Work request:
Copy, exactly and without additions, every line in the records below from the one holding "et de classes." through the one holding "3....Par la suite, j'ai", both ends included.

**** Supplied material ****

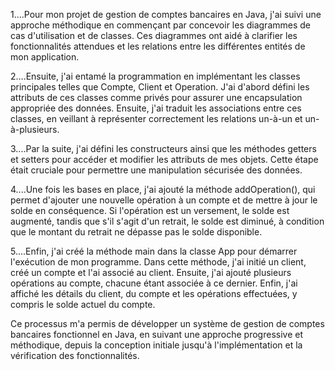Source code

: 1....Pour mon projet de gestion de comptes bancaires en Java, j'ai suivi une approche méthodique en commençant par concevoir les diagrammes de cas d'utilisation et de classes. 
Ces diagrammes ont aidé à clarifier les fonctionnalités attendues et les relations entre les différentes entités de mon application.

2....Ensuite, j'ai entamé la programmation en implémentant les classes principales telles que Compte, Client et Operation. 
J'ai d'abord défini les attributs de ces classes comme privés pour assurer une encapsulation appropriée des données. 
Ensuite, j'ai traduit les associations entre ces classes, en veillant à représenter correctement les relations un-à-un et un-à-plusieurs.

3....Par la suite, j'ai défini les constructeurs ainsi que les méthodes getters et setters pour accéder et modifier les attributs de mes objets. 
Cette étape était cruciale pour permettre une manipulation sécurisée des données.

4....Une fois les bases en place, j'ai ajouté la méthode addOperation(), qui permet d'ajouter une nouvelle opération à un compte et de mettre à jour le solde en conséquence. 
Si l'opération est un versement, le solde est augmenté, tandis que s'il s'agit d'un retrait, le solde est diminué, à condition que le montant du retrait ne dépasse pas le solde disponible.

5....Enfin, j'ai créé la méthode main dans la classe App pour démarrer l'exécution de mon programme. Dans cette méthode, j'ai initié un client, créé un compte et l'ai associé au client. 
Ensuite, j'ai ajouté plusieurs opérations au compte, chacune étant associée à ce dernier. 
Enfin, j'ai affiché les détails du client, du compte et les opérations effectuées, y compris le solde actuel du compte.

Ce processus m'a permis de développer un système de gestion de comptes bancaires fonctionnel en Java, en suivant une approche progressive et méthodique, 
depuis la conception initiale jusqu'à l'implémentation et la vérification des fonctionnalités.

****

Task output:
: 1....Pour mon projet de gestion de comptes bancaires en Java, j'ai suivi une approche méthodique en commençant par concevoir les diagrammes de cas d'utilisation et de classes. 
Ces diagrammes ont aidé à clarifier les fonctionnalités attendues et les relations entre les différentes entités de mon application.

2....Ensuite, j'ai entamé la programmation en implémentant les classes principales telles que Compte, Client et Operation. 
J'ai d'abord défini les attributs de ces classes comme privés pour assurer une encapsulation appropriée des données. 
Ensuite, j'ai traduit les associations entre ces classes, en veillant à représenter correctement les relations un-à-un et un-à-plusieurs.

3....Par la suite, j'ai défini les constructeurs ainsi que les méthodes getters et setters pour accéder et modifier les attributs de mes objets. 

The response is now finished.